> [Problem to work on]:
In the records below, find the line with "4. **Write integration" and the line with "- **OpenAPI Specification:** 3.0"; return exactly those lines and every line between them.

> [Data provided]:
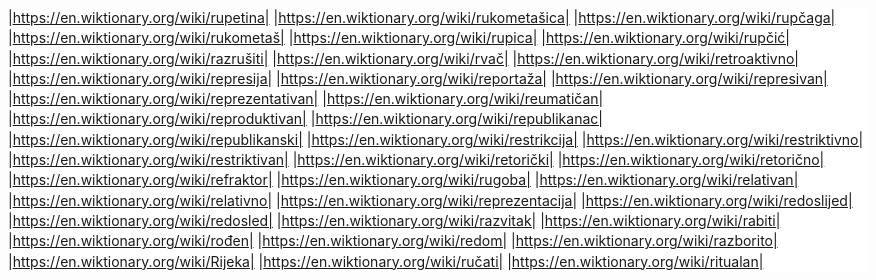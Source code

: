 |https://en.wiktionary.org/wiki/rupetina|
|https://en.wiktionary.org/wiki/rukometašica|
|https://en.wiktionary.org/wiki/rupčaga|
|https://en.wiktionary.org/wiki/rukometaš|
|https://en.wiktionary.org/wiki/rupica|
|https://en.wiktionary.org/wiki/rupčić|
|https://en.wiktionary.org/wiki/razrušiti|
|https://en.wiktionary.org/wiki/rvač|
|https://en.wiktionary.org/wiki/retroaktivno|
|https://en.wiktionary.org/wiki/represija|
|https://en.wiktionary.org/wiki/reportaža|
|https://en.wiktionary.org/wiki/represivan|
|https://en.wiktionary.org/wiki/reprezentativan|
|https://en.wiktionary.org/wiki/reumatičan|
|https://en.wiktionary.org/wiki/reproduktivan|
|https://en.wiktionary.org/wiki/republikanac|
|https://en.wiktionary.org/wiki/republikanski|
|https://en.wiktionary.org/wiki/restrikcija|
|https://en.wiktionary.org/wiki/restriktivno|
|https://en.wiktionary.org/wiki/restriktivan|
|https://en.wiktionary.org/wiki/retorički|
|https://en.wiktionary.org/wiki/retorično|
|https://en.wiktionary.org/wiki/refraktor|
|https://en.wiktionary.org/wiki/rugoba|
|https://en.wiktionary.org/wiki/relativan|
|https://en.wiktionary.org/wiki/relativno|
|https://en.wiktionary.org/wiki/reprezentacija|
|https://en.wiktionary.org/wiki/redoslijed|
|https://en.wiktionary.org/wiki/redosled|
|https://en.wiktionary.org/wiki/razvitak|
|https://en.wiktionary.org/wiki/rabiti|
|https://en.wiktionary.org/wiki/rođen|
|https://en.wiktionary.org/wiki/redom|
|https://en.wiktionary.org/wiki/razborito|
|https://en.wiktionary.org/wiki/Rijeka|
|https://en.wiktionary.org/wiki/ručati|
|https://en.wiktionary.org/wiki/ritualan|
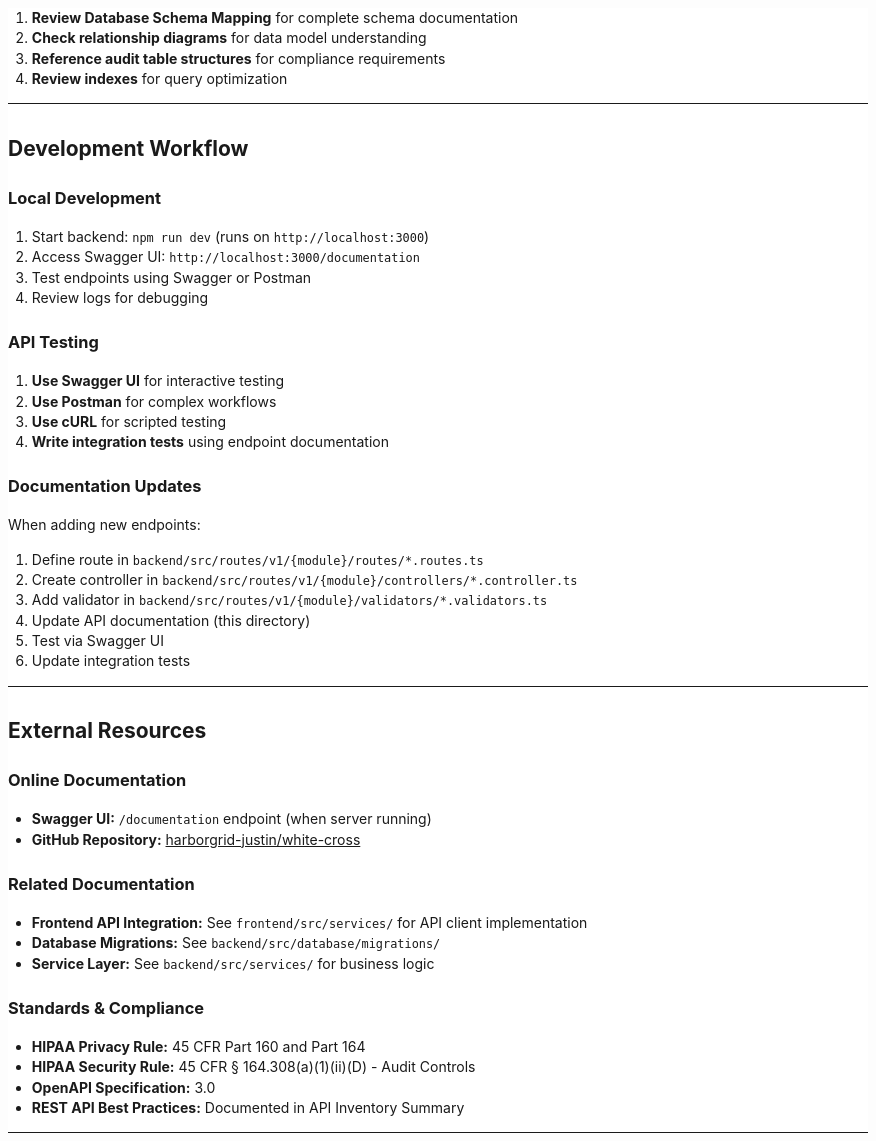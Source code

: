 1. **Review Database Schema Mapping** for complete schema documentation
2. **Check relationship diagrams** for data model understanding
3. **Reference audit table structures** for compliance requirements
4. **Review indexes** for query optimization

---

## Development Workflow

### Local Development
1. Start backend: `npm run dev` (runs on `http://localhost:3000`)
2. Access Swagger UI: `http://localhost:3000/documentation`
3. Test endpoints using Swagger or Postman
4. Review logs for debugging

### API Testing
1. **Use Swagger UI** for interactive testing
2. **Use Postman** for complex workflows
3. **Use cURL** for scripted testing
4. **Write integration tests** using endpoint documentation

### Documentation Updates
When adding new endpoints:
1. Define route in `backend/src/routes/v1/{module}/routes/*.routes.ts`
2. Create controller in `backend/src/routes/v1/{module}/controllers/*.controller.ts`
3. Add validator in `backend/src/routes/v1/{module}/validators/*.validators.ts`
4. Update API documentation (this directory)
5. Test via Swagger UI
6. Update integration tests

---

## External Resources

### Online Documentation
- **Swagger UI:** `/documentation` endpoint (when server running)
- **GitHub Repository:** [harborgrid-justin/white-cross](https://github.com/harborgrid-justin/white-cross)

### Related Documentation
- **Frontend API Integration:** See `frontend/src/services/` for API client implementation
- **Database Migrations:** See `backend/src/database/migrations/`
- **Service Layer:** See `backend/src/services/` for business logic

### Standards & Compliance
- **HIPAA Privacy Rule:** 45 CFR Part 160 and Part 164
- **HIPAA Security Rule:** 45 CFR § 164.308(a)(1)(ii)(D) - Audit Controls
- **OpenAPI Specification:** 3.0
- **REST API Best Practices:** Documented in API Inventory Summary

---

> [The answer]:
4. **Write integration tests** using endpoint documentation

### Documentation Updates
When adding new endpoints:
1. Define route in `backend/src/routes/v1/{module}/routes/*.routes.ts`
2. Create controller in `backend/src/routes/v1/{module}/controllers/*.controller.ts`
3. Add validator in `backend/src/routes/v1/{module}/validators/*.validators.ts`
4. Update API documentation (this directory)
5. Test via Swagger UI
6. Update integration tests

---

## External Resources

### Online Documentation
- **Swagger UI:** `/documentation` endpoint (when server running)
- **GitHub Repository:** [harborgrid-justin/white-cross](https://github.com/harborgrid-justin/white-cross)

### Related Documentation
- **Frontend API Integration:** See `frontend/src/services/` for API client implementation
- **Database Migrations:** See `backend/src/database/migrations/`
- **Service Layer:** See `backend/src/services/` for business logic

### Standards & Compliance
- **HIPAA Privacy Rule:** 45 CFR Part 160 and Part 164
- **HIPAA Security Rule:** 45 CFR § 164.308(a)(1)(ii)(D) - Audit Controls
- **OpenAPI Specification:** 3.0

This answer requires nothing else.